[Stored data entries]
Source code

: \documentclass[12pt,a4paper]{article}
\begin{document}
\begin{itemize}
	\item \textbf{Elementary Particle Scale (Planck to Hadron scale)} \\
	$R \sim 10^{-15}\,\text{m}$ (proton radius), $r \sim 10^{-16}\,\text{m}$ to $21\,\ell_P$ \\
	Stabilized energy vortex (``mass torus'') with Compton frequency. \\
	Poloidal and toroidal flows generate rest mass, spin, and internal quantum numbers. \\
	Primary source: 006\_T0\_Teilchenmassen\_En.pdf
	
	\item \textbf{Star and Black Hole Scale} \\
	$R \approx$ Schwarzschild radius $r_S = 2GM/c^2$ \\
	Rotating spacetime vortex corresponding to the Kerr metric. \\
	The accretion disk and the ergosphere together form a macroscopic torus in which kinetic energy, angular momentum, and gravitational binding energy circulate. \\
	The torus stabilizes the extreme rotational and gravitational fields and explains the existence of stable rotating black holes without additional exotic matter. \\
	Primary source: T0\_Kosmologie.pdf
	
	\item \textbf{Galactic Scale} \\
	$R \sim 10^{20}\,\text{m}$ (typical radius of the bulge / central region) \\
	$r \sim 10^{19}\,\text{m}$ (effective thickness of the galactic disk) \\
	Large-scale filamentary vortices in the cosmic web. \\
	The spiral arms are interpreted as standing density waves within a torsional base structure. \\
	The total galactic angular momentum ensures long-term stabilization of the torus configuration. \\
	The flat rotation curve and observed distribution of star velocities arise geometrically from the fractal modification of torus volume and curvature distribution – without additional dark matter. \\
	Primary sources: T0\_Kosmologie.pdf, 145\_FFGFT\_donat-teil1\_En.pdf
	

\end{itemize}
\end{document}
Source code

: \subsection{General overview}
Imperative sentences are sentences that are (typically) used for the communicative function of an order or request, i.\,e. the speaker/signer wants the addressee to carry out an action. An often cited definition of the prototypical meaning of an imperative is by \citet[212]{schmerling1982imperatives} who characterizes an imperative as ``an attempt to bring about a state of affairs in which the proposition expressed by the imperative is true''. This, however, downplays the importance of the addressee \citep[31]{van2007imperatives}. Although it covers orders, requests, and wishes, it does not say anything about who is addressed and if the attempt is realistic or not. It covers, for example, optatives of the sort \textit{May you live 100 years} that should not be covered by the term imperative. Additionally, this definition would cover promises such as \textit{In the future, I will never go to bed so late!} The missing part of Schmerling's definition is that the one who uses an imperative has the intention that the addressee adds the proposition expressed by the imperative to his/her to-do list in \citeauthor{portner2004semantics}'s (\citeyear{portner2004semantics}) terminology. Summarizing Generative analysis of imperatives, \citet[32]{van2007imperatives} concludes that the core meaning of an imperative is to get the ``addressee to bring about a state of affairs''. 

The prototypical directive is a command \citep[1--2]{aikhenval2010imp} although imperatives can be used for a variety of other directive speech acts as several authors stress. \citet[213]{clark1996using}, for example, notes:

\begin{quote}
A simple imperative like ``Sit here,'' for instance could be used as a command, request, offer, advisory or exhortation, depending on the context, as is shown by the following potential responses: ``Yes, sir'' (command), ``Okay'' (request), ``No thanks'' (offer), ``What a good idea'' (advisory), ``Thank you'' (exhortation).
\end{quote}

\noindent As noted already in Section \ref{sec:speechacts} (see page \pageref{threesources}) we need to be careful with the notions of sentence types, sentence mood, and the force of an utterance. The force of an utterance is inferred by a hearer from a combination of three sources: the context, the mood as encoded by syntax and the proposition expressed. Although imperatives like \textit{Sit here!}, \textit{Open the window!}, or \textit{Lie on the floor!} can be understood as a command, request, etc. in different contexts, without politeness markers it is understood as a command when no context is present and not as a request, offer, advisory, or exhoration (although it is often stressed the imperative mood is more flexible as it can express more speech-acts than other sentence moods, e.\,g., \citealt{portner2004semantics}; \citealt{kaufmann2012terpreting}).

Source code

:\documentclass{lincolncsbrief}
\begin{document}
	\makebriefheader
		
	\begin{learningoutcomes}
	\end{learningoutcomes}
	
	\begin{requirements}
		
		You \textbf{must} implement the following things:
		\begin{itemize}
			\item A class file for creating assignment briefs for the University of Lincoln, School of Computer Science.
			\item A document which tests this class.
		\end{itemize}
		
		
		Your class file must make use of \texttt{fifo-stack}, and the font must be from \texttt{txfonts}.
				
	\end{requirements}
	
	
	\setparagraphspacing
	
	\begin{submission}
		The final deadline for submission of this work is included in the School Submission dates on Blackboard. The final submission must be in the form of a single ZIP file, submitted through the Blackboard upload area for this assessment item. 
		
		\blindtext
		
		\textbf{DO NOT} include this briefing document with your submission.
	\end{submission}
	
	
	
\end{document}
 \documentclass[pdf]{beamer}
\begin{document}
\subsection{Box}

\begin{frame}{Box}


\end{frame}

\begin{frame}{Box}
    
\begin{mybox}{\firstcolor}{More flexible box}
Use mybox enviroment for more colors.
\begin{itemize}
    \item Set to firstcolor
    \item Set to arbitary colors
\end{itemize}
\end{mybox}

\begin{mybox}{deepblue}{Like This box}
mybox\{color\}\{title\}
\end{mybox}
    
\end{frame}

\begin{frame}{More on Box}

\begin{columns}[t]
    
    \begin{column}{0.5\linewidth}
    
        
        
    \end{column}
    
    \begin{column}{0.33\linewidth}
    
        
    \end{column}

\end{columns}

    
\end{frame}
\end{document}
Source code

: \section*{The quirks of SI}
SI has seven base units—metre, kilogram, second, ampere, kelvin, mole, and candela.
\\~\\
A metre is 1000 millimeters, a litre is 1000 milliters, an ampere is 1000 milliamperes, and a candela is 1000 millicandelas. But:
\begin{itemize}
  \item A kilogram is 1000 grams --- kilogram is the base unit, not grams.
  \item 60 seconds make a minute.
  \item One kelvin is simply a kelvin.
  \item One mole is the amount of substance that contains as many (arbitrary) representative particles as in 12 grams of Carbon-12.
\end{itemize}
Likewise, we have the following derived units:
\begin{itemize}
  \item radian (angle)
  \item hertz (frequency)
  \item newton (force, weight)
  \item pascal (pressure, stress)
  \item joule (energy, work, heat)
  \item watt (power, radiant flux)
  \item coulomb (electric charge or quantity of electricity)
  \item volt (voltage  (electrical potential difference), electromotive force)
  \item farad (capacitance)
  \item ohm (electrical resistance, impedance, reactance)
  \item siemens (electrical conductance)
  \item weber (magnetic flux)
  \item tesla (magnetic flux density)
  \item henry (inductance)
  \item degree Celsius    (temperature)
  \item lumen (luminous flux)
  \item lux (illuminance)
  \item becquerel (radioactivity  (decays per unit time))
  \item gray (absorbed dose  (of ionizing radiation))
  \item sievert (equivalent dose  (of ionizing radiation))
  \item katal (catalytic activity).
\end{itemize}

TASK DESCRIPTION >> What lines above hold the word "radius"? Pull each one out.

RESPONSE BELOW >>
	$R \sim 10^{-15}\,\text{m}$ (proton radius), $r \sim 10^{-16}\,\text{m}$ to $21\,\ell_P$ \\
	$R \approx$ Schwarzschild radius $r_S = 2GM/c^2$ \\
	$R \sim 10^{20}\,\text{m}$ (typical radius of the bulge / central region) \\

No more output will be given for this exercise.